Technology Matters. People Matter Most.

I’m a technology geek.

I got my first paying programming job, computing Astrology charts on a TRS-80, in the summer of 1978. The “Trash Eighty” was actually the third system I’d worked on, the others being the Apple ][ and a DEC PDP-11/03.

My current programming task involves a tool which will be managing the process of focusing the James Webb Space Telescope (which we hope will be launched in 2013), making a kind of “astronomy chart.”

But the computers are the easy part.  They do what you tell them to do, whether you want them to or not.  Software is capable of arbitrary complexity, and hardware complexity increases, roughly according to Moore’s law.   Complexity means you can solve computationally difficult problems, but you have to pick your problems.  Using computing technology effectively means picking problems that are useful to human persons.

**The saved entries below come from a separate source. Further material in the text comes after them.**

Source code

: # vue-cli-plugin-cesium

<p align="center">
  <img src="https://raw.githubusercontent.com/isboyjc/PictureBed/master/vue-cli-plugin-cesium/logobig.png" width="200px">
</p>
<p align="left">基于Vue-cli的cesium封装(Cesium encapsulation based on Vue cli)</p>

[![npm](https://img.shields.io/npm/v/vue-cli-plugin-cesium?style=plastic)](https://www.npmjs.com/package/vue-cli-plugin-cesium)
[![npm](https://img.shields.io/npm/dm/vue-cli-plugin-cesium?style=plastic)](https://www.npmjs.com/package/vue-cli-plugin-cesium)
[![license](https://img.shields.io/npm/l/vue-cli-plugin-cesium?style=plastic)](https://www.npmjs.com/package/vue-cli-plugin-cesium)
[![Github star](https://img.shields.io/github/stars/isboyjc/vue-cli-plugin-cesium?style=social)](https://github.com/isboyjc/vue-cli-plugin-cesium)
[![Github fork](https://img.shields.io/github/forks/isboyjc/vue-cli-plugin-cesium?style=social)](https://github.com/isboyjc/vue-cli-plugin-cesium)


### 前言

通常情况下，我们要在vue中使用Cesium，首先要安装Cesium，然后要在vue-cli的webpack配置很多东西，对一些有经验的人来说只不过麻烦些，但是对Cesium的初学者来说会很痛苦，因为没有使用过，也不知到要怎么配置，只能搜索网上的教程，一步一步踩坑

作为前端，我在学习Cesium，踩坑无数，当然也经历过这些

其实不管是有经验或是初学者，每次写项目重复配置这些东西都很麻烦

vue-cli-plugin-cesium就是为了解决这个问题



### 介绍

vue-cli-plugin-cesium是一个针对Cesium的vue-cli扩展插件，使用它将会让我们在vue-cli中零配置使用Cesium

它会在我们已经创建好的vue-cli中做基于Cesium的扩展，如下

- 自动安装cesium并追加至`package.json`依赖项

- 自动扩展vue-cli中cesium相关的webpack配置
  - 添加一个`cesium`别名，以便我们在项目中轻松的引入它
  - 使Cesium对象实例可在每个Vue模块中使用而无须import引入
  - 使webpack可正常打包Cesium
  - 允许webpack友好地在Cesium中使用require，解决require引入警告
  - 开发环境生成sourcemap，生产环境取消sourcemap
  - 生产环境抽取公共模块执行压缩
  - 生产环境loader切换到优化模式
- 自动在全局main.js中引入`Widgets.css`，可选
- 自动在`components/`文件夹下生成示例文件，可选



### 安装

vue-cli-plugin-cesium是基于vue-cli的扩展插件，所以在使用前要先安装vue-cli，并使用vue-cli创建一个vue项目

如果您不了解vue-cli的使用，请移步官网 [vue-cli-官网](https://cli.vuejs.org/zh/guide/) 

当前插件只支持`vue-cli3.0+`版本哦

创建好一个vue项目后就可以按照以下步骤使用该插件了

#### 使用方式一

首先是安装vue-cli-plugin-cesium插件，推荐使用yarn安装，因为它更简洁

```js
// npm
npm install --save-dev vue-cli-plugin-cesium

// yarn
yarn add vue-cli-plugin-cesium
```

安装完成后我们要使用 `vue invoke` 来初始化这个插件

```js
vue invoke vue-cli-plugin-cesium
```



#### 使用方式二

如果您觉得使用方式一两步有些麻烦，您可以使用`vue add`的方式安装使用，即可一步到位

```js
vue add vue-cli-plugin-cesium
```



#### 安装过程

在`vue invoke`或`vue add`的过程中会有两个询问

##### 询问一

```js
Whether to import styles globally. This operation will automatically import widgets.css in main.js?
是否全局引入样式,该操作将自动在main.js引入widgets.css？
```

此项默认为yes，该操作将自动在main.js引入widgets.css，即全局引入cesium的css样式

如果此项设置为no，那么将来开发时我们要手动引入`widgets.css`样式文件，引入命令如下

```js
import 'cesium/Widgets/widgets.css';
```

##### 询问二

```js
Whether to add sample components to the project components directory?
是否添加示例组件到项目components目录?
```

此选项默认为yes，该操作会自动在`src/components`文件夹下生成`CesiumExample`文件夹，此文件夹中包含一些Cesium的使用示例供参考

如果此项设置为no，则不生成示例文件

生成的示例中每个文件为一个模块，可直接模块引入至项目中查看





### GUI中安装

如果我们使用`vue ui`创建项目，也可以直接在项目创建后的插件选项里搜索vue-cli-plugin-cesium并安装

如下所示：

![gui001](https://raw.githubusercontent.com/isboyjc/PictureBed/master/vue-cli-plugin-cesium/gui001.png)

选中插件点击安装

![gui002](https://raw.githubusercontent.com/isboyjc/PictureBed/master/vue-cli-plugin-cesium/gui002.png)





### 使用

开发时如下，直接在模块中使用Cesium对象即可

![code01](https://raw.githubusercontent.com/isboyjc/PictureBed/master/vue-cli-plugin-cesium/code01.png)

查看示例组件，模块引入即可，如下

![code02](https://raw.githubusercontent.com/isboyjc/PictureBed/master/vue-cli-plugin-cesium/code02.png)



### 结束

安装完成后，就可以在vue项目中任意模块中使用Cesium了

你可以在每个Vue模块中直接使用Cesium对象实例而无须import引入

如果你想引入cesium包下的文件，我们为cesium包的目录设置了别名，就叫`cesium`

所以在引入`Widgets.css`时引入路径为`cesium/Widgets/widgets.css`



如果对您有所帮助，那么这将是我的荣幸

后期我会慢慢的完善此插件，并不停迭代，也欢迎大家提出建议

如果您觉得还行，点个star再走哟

In retrospect, I don’t know how useful my first programming task was.  It was fun, and the results were entertaining, but I really do think the fault lies not in our stars, but in ourselves.  (Sorry, Bill.)   In prospect, my next task won’t be useful right away.  I think it will be most useful if I can make it nearly invisible, so that users can focus (pun intended) on the data and the algorithms that will get the mirror on JWST properly aligned.
That may be the perfect model for really good software:  Make it invisible.  Very few people notice the software on their iPod, even though software is the key to making a music delivery system successful.  But invisibility is my current watchword in understanding how people want to use computing resources.

Understanding what users need, understanding how they want to work, and understanding how they understand the data we process, that’s the hard part. But that is also the part that matters.